Requirement =>
Everything below from the line with "Descripción de mi" through the line with "pasta / Folder's objective" should be copied exactly, and nothing else; leave out the pictures.
_ _ _
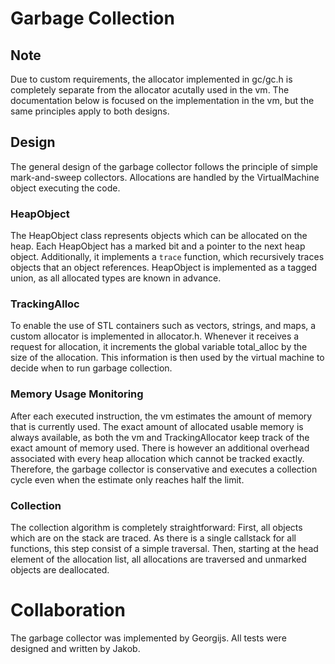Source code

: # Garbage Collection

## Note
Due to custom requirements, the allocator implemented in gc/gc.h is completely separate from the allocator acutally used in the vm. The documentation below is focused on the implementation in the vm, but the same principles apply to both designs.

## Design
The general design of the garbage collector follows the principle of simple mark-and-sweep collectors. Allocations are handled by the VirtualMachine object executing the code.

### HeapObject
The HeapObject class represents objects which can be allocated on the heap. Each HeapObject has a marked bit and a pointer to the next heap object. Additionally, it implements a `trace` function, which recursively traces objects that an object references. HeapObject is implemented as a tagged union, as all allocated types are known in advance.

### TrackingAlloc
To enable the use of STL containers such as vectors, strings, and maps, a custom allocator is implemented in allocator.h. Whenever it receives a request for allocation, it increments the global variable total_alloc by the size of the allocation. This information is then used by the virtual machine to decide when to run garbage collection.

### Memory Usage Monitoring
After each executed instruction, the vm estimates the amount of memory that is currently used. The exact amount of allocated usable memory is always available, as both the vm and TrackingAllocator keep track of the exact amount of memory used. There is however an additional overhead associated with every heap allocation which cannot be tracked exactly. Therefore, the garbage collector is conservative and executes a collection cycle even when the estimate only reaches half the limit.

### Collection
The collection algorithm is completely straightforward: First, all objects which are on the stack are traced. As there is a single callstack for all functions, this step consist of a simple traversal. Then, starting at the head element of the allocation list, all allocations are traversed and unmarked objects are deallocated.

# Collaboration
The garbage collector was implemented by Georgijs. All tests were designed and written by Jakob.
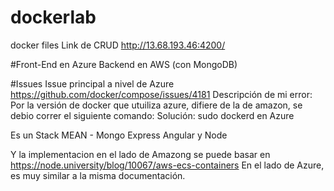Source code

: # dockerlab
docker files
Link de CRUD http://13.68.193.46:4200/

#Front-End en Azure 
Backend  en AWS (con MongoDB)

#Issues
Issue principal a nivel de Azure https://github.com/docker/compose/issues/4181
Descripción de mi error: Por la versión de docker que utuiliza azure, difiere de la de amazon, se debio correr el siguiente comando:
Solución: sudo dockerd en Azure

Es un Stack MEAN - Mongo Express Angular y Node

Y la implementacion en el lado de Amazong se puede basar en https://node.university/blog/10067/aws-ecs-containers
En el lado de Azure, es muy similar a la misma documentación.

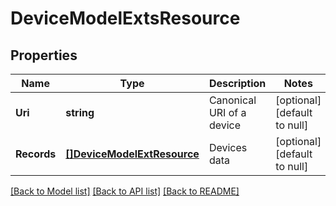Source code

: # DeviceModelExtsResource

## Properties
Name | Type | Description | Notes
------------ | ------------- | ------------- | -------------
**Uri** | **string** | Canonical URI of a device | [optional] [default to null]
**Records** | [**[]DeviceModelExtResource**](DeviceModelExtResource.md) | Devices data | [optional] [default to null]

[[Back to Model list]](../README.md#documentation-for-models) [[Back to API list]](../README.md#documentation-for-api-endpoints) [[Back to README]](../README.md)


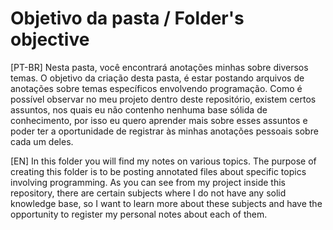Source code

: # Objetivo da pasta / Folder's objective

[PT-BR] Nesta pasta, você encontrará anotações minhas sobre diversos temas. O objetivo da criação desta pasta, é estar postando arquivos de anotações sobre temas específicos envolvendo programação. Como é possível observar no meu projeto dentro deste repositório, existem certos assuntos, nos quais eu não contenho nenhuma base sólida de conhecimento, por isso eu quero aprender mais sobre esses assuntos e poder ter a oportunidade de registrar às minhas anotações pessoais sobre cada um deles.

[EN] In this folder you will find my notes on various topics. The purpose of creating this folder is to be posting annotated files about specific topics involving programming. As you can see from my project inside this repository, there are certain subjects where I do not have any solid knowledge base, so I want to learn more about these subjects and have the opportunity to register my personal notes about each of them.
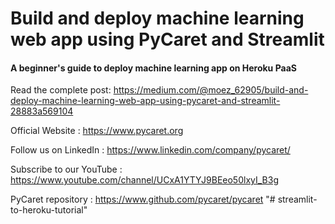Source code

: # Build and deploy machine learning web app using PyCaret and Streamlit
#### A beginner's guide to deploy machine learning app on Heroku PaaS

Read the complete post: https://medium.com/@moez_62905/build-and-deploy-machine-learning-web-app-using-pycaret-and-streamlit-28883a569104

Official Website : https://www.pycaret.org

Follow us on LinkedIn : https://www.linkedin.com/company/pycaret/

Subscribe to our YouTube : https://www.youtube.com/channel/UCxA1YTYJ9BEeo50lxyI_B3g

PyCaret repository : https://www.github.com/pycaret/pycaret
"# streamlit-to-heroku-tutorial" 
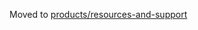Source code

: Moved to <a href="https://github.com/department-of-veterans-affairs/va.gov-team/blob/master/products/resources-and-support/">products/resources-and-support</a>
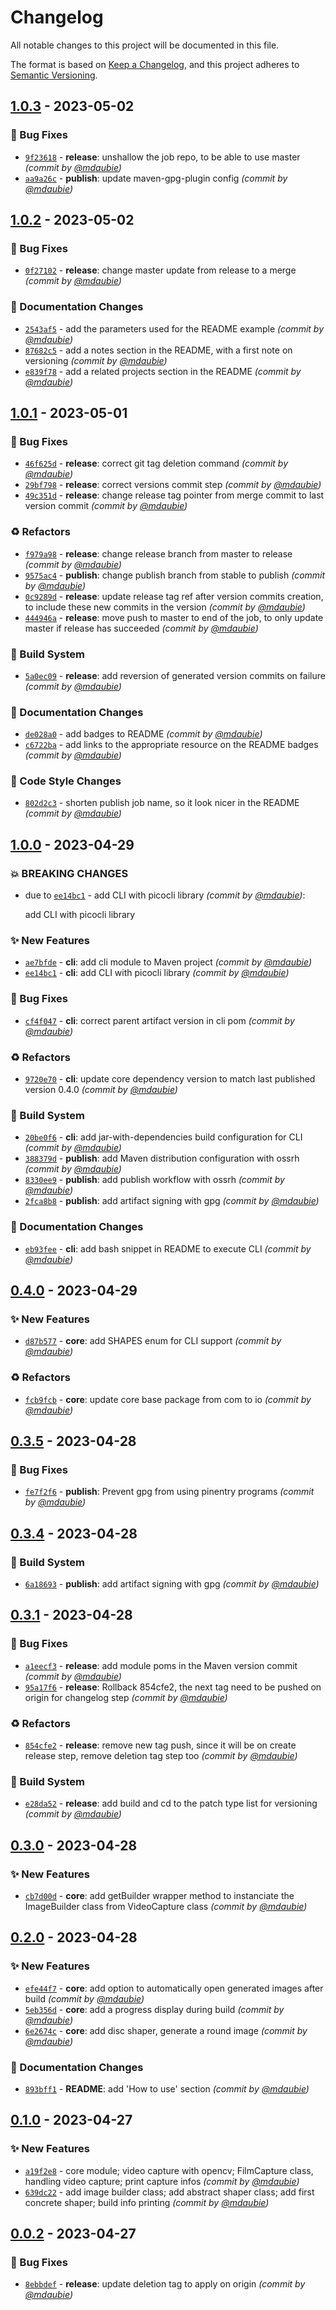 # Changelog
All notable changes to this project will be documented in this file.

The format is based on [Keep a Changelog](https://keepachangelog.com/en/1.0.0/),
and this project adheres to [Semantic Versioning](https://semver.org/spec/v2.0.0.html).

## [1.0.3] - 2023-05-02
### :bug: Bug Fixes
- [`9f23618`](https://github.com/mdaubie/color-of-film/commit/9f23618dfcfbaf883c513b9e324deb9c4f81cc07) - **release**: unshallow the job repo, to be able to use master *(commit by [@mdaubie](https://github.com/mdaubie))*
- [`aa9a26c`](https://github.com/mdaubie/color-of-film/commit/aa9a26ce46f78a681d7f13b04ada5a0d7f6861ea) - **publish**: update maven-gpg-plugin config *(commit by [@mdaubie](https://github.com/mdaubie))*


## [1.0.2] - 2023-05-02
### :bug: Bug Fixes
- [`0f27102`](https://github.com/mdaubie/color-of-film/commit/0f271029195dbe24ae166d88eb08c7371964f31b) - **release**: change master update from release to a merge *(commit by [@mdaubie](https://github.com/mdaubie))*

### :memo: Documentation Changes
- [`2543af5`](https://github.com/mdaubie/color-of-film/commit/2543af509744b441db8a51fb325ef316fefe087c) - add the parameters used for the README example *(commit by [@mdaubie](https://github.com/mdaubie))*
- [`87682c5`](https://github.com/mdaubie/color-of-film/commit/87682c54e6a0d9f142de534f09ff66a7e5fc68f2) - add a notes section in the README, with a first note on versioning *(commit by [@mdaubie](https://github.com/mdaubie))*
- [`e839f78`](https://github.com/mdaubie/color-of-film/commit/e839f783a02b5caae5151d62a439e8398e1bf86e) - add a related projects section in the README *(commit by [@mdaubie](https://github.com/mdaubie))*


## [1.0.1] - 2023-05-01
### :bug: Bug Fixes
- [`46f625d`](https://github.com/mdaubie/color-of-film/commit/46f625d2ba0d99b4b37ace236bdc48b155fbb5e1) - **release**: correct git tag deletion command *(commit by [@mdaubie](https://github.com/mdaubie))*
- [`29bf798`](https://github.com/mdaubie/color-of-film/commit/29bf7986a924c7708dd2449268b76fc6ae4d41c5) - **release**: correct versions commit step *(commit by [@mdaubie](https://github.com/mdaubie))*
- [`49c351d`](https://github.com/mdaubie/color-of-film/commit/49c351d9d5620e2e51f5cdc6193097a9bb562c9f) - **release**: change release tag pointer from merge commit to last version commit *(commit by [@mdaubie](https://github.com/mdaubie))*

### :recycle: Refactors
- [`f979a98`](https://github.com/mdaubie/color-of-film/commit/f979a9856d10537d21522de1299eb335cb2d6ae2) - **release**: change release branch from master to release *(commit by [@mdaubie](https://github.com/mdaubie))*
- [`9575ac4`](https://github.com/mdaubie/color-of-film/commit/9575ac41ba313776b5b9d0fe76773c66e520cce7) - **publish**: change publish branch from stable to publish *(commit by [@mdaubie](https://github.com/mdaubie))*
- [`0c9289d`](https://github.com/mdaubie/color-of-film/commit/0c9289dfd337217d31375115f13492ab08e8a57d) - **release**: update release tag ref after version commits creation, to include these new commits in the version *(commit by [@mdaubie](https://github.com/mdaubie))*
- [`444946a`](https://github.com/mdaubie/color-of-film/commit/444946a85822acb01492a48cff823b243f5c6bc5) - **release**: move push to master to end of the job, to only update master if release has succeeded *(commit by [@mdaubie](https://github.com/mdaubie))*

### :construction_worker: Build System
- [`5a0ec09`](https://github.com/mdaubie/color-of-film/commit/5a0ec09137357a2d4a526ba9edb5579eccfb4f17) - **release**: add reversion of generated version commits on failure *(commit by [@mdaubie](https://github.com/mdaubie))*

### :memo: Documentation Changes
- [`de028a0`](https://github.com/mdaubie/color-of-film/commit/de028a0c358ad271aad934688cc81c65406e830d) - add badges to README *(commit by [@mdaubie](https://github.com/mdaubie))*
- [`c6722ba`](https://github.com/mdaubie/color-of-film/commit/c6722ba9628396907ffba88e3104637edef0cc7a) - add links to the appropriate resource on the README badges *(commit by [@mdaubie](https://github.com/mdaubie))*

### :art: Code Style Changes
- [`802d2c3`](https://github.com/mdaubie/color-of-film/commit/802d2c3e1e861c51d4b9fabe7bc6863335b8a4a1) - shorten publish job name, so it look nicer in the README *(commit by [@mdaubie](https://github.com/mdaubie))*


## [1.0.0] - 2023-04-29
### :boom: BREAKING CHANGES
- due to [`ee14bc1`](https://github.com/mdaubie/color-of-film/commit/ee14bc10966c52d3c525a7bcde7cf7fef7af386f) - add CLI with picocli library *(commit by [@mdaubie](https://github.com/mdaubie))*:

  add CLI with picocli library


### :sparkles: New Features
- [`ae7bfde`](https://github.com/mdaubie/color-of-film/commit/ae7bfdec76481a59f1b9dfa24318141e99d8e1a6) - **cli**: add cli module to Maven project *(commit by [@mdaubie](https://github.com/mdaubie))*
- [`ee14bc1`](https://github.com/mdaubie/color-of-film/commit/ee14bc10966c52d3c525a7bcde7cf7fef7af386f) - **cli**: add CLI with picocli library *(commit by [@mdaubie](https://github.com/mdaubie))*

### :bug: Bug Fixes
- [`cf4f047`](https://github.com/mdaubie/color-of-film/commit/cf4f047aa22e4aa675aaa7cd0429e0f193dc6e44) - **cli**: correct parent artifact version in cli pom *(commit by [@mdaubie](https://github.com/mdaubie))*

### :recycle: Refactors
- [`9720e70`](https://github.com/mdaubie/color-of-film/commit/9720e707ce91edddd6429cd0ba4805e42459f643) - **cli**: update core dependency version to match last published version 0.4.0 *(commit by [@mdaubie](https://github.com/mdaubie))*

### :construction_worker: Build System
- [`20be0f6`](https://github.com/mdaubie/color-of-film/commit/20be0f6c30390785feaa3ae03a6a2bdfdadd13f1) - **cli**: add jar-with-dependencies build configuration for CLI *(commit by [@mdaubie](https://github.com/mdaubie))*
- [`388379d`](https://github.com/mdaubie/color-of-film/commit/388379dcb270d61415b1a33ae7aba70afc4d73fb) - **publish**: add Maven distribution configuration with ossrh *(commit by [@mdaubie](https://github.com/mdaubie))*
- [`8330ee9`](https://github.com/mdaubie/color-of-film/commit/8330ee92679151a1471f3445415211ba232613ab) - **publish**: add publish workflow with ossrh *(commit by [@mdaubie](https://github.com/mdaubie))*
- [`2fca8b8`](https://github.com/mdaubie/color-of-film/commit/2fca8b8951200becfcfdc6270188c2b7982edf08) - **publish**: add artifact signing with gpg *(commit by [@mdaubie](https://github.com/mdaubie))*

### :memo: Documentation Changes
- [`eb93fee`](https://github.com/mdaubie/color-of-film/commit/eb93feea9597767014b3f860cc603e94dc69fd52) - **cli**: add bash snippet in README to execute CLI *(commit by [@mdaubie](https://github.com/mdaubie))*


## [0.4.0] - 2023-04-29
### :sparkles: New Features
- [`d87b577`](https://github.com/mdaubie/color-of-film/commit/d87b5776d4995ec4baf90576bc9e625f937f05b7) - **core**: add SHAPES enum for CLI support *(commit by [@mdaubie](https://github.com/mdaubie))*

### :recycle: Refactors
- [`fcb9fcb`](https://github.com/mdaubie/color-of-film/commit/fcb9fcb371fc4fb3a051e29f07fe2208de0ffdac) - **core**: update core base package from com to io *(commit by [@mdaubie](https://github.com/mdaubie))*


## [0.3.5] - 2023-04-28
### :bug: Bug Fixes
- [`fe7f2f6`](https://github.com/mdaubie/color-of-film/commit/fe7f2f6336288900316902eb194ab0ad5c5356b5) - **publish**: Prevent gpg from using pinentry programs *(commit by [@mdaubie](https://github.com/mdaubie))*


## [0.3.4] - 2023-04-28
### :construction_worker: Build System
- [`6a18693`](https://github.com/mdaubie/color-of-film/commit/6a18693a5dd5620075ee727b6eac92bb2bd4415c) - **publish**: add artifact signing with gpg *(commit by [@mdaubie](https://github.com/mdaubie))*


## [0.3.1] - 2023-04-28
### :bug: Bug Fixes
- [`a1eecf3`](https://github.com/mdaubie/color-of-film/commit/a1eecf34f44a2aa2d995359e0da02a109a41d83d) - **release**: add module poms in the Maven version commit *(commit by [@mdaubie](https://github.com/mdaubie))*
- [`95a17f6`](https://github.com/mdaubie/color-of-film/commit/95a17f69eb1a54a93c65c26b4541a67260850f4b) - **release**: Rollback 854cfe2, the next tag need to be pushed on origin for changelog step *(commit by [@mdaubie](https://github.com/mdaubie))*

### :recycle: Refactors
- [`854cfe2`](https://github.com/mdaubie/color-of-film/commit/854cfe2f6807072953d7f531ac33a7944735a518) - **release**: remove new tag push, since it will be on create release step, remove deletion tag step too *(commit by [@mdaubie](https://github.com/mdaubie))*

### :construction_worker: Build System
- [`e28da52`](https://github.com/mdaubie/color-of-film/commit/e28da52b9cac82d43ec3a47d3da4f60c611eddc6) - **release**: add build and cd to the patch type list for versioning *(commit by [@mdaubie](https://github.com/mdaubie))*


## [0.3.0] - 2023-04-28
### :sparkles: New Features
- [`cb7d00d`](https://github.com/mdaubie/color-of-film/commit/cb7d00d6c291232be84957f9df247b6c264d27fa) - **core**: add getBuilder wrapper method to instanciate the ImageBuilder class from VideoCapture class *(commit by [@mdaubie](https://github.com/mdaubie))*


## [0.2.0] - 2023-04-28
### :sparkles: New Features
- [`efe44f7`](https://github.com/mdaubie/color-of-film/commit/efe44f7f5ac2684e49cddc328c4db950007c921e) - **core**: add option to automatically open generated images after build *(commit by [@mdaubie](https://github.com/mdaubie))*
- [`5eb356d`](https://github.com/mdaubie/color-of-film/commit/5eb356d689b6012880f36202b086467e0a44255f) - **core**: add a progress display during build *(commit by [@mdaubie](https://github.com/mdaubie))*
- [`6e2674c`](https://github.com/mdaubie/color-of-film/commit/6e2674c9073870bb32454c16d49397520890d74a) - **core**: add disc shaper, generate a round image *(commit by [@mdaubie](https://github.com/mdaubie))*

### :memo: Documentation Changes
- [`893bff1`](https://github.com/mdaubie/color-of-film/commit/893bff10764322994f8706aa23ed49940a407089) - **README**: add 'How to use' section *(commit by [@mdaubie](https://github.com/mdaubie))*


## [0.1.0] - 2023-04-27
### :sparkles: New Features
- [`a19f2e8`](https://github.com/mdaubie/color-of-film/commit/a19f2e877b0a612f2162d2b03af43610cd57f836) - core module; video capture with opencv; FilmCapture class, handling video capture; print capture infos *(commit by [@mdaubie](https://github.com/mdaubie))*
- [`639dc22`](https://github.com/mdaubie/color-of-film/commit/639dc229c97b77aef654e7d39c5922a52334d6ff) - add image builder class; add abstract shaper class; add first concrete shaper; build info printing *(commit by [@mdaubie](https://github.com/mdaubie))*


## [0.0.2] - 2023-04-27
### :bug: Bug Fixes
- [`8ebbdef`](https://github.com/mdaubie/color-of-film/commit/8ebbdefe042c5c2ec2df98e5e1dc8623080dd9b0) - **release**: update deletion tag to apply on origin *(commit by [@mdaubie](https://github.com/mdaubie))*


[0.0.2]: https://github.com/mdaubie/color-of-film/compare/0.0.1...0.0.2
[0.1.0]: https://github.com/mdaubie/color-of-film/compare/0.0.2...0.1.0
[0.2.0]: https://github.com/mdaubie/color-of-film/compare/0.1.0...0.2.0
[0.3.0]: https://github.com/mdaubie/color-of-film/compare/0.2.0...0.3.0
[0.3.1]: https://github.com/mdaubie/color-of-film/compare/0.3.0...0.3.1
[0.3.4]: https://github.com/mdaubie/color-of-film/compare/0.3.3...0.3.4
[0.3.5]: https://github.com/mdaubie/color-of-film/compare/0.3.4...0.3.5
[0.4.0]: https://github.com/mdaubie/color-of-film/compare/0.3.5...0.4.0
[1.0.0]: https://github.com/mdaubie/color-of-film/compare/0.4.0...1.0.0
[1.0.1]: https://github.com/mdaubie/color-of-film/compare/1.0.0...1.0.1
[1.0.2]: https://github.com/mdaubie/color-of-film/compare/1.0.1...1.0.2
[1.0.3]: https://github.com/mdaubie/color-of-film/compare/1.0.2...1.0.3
_ _ _
Result below =>
Descripción de mi error: Por la versión de docker que utuiliza azure, difiere de la de amazon, se debio correr el siguiente comando:
Solución: sudo dockerd en Azure

Es un Stack MEAN - Mongo Express Angular y Node

Y la implementacion en el lado de Amazong se puede basar en https://node.university/blog/10067/aws-ecs-containers
En el lado de Azure, es muy similar a la misma documentación.

Source code

: # DeviceModelExtsResource

## Properties
Name | Type | Description | Notes
------------ | ------------- | ------------- | -------------
**Uri** | **string** | Canonical URI of a device | [optional] [default to null]
**Records** | [**[]DeviceModelExtResource**](DeviceModelExtResource.md) | Devices data | [optional] [default to null]

[[Back to Model list]](../README.md#documentation-for-models) [[Back to API list]](../README.md#documentation-for-api-endpoints) [[Back to README]](../README.md)


Source code

: # Objetivo da pasta / Folder's objective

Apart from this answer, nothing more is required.